As far as properly diagnosing an MS relapse, the emergency department diagnosed 55 relapses, 27 of which were false positives, and there were 10 false negatives, for a sensitivity of 76.7% and a specificity of 90.9%. The positive predictive value was 60%, and the negative predictive value was 95.6%.

Factors Affecting Frequent ER Use in MS Patients

SAN ANTONIO—One third of MS patient visits to the emergency department are by less than 10% of the patients, according to additional information from the RESUMS study presented at the 24th Annual Meeting of the Consortium for Multiple Sclerosis Centers. Using the same data set reported at AAN, Dr. Krieger and colleagues also reported that relapse accounted for only 13.2% of the visits and that one quarter of visits were for neurologic complaints.

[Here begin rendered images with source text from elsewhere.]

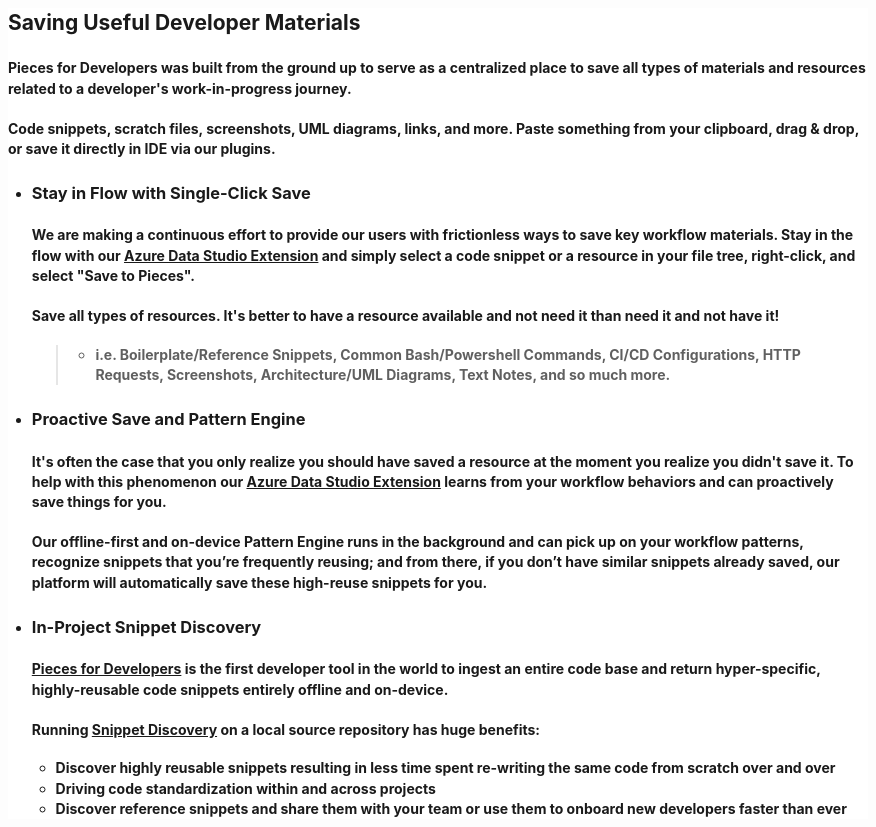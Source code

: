 ## Saving Useful Developer Materials
#### Pieces for Developers was built from the ground up to serve as a centralized place to save all types of materials and resources related to a developer's work-in-progress journey.
#### Code snippets, scratch files,  screenshots, UML diagrams, links, and more. Paste something from your clipboard, drag & drop, or save it directly in IDE via our plugins.

- ### Stay in Flow with Single-Click Save
  #### We are making a continuous effort to provide our users with frictionless ways to save key workflow materials. Stay in the flow with our **[Azure Data Studio Extension]** and simply select a code snippet or a resource in your file tree, right-click, and select "Save to Pieces".
  #### Save all types of resources. It's better to have a resource available and not need it than need it and not have it!
  > - **i.e. Boilerplate/Reference Snippets, Common Bash/Powershell Commands, CI/CD Configurations, HTTP Requests, Screenshots, Architecture/UML Diagrams, Text Notes, and so much more.**

  

- ### Proactive Save and Pattern Engine
  #### It's often the case that you only realize you should have saved a resource at the moment you realize you didn't save it. To help with this phenomenon our **[Azure Data Studio Extension]** learns from your workflow behaviors and can proactively save things for you.
  #### Our offline-first and on-device Pattern Engine runs in the background and can pick up on your workflow patterns, recognize snippets that you’re frequently reusing; and from there, if you don’t have similar snippets already saved, our platform will automatically save these high-reuse snippets for you.

  

- ### In-Project Snippet Discovery
  #### **[Pieces for Developers]** is the first developer tool in the world to ingest an entire code base and return hyper-specific, highly-reusable code snippets entirely offline and on-device.
  #### Running **[Snippet Discovery]** on a local source repository has huge benefits:
  - **Discover highly reusable snippets resulting in less time spent re-writing the same code from scratch over and over**
  - **Driving code standardization within and across projects**
  - **Discover reference snippets and share them with your team or use them to onboard new developers faster than ever**


[Pieces for Developers]: https://pieces.app/
[Flagship Desktop App]: https://pieces.app/
[Pieces for Developers | Desktop App]: https://pieces.app/
[Pieces for Developers | OS Server Local Runtime Background Service]: pieces://
[Pieces for Developers | OS Server]: https://pieces.app/
[Pieces for Developers | Flagship Desktop App]: https://pieces.app/
[Pieces for Developers | Azure Data Studio Extension]: #
[Pieces for Developers Snap Package]: https://pieces.app/getting-started/linux
[Azure Data Studio Extension]: https://marketplace.visualstudio.com/items?itemName=MeshIntelligentTechnologiesInc.pieces-vscode
[Chromium-Based Browser Extension]: https://chrome.google.com/webstore/detail/pieces-save-code-snippets/igbgibhbfonhmjlechmeefimncpekepm
[Shared Python Snippet]: https://python.pieces.cloud/?p=8711459369
[python.pieces.cloud]: https://python.pieces.cloud/?p=8711459369
[Curated Python Snippets Collection]: https://code.pieces.app/collections/python
[macOS 10.15 Catalina or higher]: https://support.apple.com/kb/DL2039?locale=en_US
[Pieces for Developers Package Installer]: https://builds.pieces.app/stages/production/macos_packaging/pkg/download
[Installation Manager]: https://builds.pieces.app/stages/production/pieces_suite_windows/appinstaller/download
[Windows 10 Version 1809 or higher]: https://www.catalog.update.microsoft.com/Search.aspx?q=windows%2010%201809
[Ubuntu 18 or higher]: https://releases.ubuntu.com/18.04/
[Join Our Beta Program]: https://getpieces.typeform.com/to/XGGlUqEI?os=9a9bc924-80cf-4f66-b7e8-da6526e0a5d0&user=85d3a788-9617-4a31-862b-bc26c649acca
[Submit Feedback]: https://getpieces.typeform.com/to/mCjBSIjF?os=9a9bc924-80cf-4f66-b7e8-da6526e0a5d0&user=85d3a788-9617-4a31-862b-bc26c649acca
[Release Notes & Monthly Newsletter]: https://code.pieces.app/updates
[Blog of Technical Content & Tutorials]: https://code.pieces.app/blog
[Getting Started with Pieces for Developers | Azure Data Studio Extension]: https://youtu.be/azAk_zQfAak
[Youtube Channel]: https://www.youtube.com/@getpieces
[Snippet Discovery]: https://youtu.be/G6vb1USw-30
[Twitter]: https://twitter.com/getpieces
[LinkedIn]: https://www.linkedin.com/company/getpieces/
[support@pieces.app]: mailto:support@pieces.app
[save]: #accessing-saved-material-overviews-from-the-in-ide-list-view
[enrich]: #context-awareness-engine-useful-metadata-and-ai-auto-enrichment
[search]: #global-search-sort-via-suggestions-reference-and-reuse-saved-materials
[share]: #personalized-link-sharing-of-saved-materials-and-their-context-metadata
[reference]: #related-links-external-resources--reference-materials
[reuse]: #reuse-saved-materials-with-atomic-auto-complete
[generate]: #solve-coding-problems-faster-with-copilot-chats
[Product Highlights & Benefits]: #product-highlights--benefits
[Solve coding problems faster with Copilot Chats]: #solve-coding-problems-faster-with-copilot-chats
[Contextualized and Continuous Learning]: #contextualized-and-continuous-learning
[Local and Cloud-Based LLMs - Llama 2, GPT-3.5, GPT-4, Gemini, and PaLM 2]: #local-and-cloud-based-llms-llama-2-gpt-35-gpt-4-and-palm-2
[Saving Useful Developer Materials]: #saving-useful-developer-materials
[Single Click Save]: #stay-in-flow-with-single-click-save
[Suggested Save and On-Device Pattern Engine]: #proactive-save-and-pattern-engine
[In-Project Snippet Discovery]: #in-project-snippet-discovery
[Context Awareness Engine, Useful Metadata, and AI Auto-Enrichment]: #context-awareness-engine-useful-metadata-and-ai-auto-enrichment
[Context Awareness Engine and Origin Details]: #context-awareness-engine-useful-metadata-and-ai-auto-enrichment
[AI-Generated Smart Descriptions and Associated Commit Messages]: #ai-generated-smart-descriptions-and-associated-commit-messages
[Related Links and External Resources]: #related-links-external-resources--reference-materials
[Tags and Automatic Topic Labels]: #ai-generated-smart-labels-and-user-added-tags
[Related People and Associated Collaborators]: #related-people
[Sensitive Information Detection & Masking]: #smart-warnings-and-sensitive-information-detection
[Search, Reference & Reuse Saved Materials]: #global-search-sort-via-suggestions-reference-and-reuse-saved-materials
[Global Search]: #global-search-sort-via-suggestions-reference-and-reuse-saved-materials
[In-Editor Global Search with the Command Palette]: #in-editor-global-search-with-the-command-palette
[Workflow Activity Stream and Process Backtracking]: #pick-up-where-you-left-off-with-the-workflow-activity-stream
[Saved Materials Quick Access and List View]: #personalized-link-sharing-of-saved-materials-and-their-context-metadata
[Atomic Auto-Complete]: #reuse-saved-materials-with-atomic-auto-complete
[Toggling Realtime and Scope-Relevant Suggestions]: #sorting-with-realtime-and-scope-relevant-suggestions
[Sorting via Suggestions]: #sorting-with-realtime-and-scope-relevant-suggestions
[Scope Relevant Suggestions]: #sorting-with-realtime-and-scope-relevant-suggestions
[Find Related Materials]: #find-related-materials
[Explore Snippets with Pieces Insights]: #explore-snippets-with-pieces-insights
[Document Snippets with Pieces Insights]: #document-snippets-with-pieces-insights
[Personalized Link Sharing]: #personalized-link-sharing-of-saved-materials-and-their-context-metadata
[Select and Share with Context]: #select-right-click--link-share-directly-in-your-ide
[Access and Save Offline from Shared Link]: #saving-a-shared-material-for-offline-reuse-from-the-pieces-for-developers--sharing-preview-web-app
[Installation Details and Getting Started]: #installation-details-and-getting-started
[What is being installed?]: #what-all-is-being-installed
[MacOS]: #getting-started-with-pieces-for-developers-on-macos
[Windows]: #getting-started-with-pieces-for-developers-on-windows
[Linux]: #getting-started-with-pieces-for-developers-on-linux
[Additional Features and Extension Settings]: #additional-features-and-benefits
[Managing and Updating your saved resources]: #additional-features-and-benefits
[Inserting a saved Code Snippet at your current cursor location]: #inserting-a-saved-code-snippet-at-your-current-cursor-location
[Editing saved Code Snippets and Text Notes]: #editing-saved-code-snippets-and-text-notes
[Reclassifying a Language Association of a saved Code Snippet]: #reclassifying-a-code-snippets-language-association
[Deleting a saved material]: #deleting-a-saved-material
[Connecting to Custom Cloud Domain]: #connecting-custom-cloud-domain
[Join our Community]: #join-our-community
[Help us Shape the Vision]: #help-us-shape-the-vision
[Submit Feedback or a Feature Request]: #submit-feedback-or-a-feature-request
[Join our Beta Program]: #join-our-beta-program-to-test-new-products-and-features
[Product Review]: #leave-us-a-positive-or-constructive-product-review
[Get Updates]: #stay-in-the-know-and-get-updates
[YouTube Channel]: #subscribe-to-our-youtube-channel
[Release Notes & Monthly Newsletter]: #subscribe-to-our-release-notes--monthly-newsletter
[Twitter & LinkedIn]: #engage-with-us-on-twitter--linkedin
[Beyond the Product]: #beyond-the-product
[Blog of Technical Content & Tutorials]: #learn-something-new-and-check-out-our-blog-of-technical-content--tutorials
[Troubleshooting Solutions]: #troubleshooting
[Frequently Asked Questions]: #frequently-asked-questions
[Connectivity Issues]: #solving-common-connectivity-issues
[Get 1:1 Support]: #connect-with-our-team-and-get-11-support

“In the general population, it has been shown that frequent users of the emergency department strain the healthcare system, resulting in higher costs, overcrowding, and decreased quality of health care,” Drs. Krieger and Alcauskas reported.

During the three-year study period, 224 patients made 569 visits, with a mean of 2.5 visits among all patients. Twenty-one patients were defined as high-frequency users, with six or more visits each. The researchers found no significant difference in demographics between frequent and nonfrequent users; however, frequent users were more likely to have a longer disease duration and a history of psychiatric issues.

Frequent users were more likely than nonfrequent users to present with hardware malfunction, such as urinary catheters, urinary complaints, and fever.

“This study has identified several presentation-specific, and therefore, modifiable factors affecting high-frequency emergency department usage in the MS population,” the researchers wrote. “Unlike studies in other chronic medical conditions, no social or demographic factors were found to be significantly associated with high-frequency emergency department usage.”

Relapses constituted a small fraction of emergency department visits, representing just 13.2% of visits. Of the 75 visits in which patients presented with relapse, 43 were admissions to the hospital, with an average length of stay of 8.5 days. As noted in the study presented at AAN, emergency department doctors frequently misdiagnosed patients with MS as having a relapse or other neurologic event.

“Of patients thought to have MS relapses by the emergency department that turned out to be incorrectly diagnosed, 40% ended up having a urinary tract infection,” Dr. Krieger noted. “This is a diagnosis easily ruled out in the emergency department with a simple urinalysis and culture, and this finding underscores the need for a basic evaluation in the emergency department in all MS patients.”